◆ Task to complete
Those lines of the data that hold the word "case" are to be copied out.

◆ Items listed in a dataset
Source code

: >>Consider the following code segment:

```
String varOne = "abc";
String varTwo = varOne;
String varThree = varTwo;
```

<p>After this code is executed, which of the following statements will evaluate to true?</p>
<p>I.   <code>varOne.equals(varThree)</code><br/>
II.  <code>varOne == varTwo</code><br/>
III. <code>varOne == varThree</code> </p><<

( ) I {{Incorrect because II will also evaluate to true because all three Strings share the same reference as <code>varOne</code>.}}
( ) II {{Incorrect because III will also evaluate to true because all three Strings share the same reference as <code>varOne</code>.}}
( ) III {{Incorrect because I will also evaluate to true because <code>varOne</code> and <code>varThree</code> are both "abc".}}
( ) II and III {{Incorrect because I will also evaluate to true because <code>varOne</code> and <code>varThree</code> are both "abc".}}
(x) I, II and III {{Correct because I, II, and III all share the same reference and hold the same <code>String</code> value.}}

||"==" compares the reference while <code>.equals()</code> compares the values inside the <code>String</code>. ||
==
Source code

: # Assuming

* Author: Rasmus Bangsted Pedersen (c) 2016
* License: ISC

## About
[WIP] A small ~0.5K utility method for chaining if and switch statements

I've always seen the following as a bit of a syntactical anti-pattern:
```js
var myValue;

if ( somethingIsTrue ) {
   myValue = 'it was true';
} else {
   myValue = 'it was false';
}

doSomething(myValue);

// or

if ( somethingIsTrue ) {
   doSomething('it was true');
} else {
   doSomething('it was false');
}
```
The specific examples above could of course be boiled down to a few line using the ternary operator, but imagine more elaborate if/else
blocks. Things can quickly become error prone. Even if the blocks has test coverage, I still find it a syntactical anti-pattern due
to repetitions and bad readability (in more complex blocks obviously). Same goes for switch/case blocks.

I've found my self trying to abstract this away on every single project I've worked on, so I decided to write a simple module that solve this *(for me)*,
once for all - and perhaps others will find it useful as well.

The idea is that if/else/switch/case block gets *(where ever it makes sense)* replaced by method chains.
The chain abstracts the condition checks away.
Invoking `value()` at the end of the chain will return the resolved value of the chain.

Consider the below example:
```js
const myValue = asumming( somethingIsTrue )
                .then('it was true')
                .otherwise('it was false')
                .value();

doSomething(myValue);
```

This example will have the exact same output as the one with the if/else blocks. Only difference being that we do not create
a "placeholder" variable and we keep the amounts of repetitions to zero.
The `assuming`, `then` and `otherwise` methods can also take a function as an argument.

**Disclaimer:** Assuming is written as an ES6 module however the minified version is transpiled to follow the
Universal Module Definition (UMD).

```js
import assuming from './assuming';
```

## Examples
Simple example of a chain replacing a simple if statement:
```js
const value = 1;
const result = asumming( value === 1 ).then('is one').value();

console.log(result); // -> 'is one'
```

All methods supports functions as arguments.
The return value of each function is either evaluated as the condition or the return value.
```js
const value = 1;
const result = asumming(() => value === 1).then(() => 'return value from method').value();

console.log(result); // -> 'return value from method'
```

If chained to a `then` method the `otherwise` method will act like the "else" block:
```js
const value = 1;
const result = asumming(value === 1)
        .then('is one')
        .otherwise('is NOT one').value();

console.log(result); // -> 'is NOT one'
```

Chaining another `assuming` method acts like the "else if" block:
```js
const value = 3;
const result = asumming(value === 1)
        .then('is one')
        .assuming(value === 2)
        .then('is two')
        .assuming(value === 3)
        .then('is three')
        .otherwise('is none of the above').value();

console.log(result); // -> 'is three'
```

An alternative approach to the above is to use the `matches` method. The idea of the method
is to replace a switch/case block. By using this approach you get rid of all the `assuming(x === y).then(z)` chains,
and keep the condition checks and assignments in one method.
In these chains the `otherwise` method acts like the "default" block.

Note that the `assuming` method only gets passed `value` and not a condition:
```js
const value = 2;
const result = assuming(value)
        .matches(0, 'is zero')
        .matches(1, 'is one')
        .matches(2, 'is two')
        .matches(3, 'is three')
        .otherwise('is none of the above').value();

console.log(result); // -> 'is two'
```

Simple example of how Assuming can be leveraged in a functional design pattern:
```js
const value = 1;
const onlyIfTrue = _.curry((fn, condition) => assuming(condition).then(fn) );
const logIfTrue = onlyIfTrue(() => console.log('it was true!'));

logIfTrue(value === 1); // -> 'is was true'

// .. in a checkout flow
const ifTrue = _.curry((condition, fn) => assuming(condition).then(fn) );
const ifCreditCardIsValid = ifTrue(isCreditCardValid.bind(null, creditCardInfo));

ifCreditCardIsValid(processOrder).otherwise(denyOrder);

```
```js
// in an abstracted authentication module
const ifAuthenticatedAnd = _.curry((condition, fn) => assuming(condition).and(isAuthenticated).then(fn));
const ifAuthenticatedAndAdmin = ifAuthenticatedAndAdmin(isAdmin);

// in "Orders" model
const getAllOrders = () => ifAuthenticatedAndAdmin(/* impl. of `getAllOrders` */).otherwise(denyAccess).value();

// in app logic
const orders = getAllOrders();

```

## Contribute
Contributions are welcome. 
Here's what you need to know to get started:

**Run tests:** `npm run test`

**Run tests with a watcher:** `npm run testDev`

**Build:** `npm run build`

◆ Answer to the exercise
to repetitions and bad readability (in more complex blocks obviously). Same goes for switch/case blocks.
The idea is that if/else/switch/case block gets *(where ever it makes sense)* replaced by method chains.
is to replace a switch/case block. By using this approach you get rid of all the `assuming(x === y).then(z)` chains,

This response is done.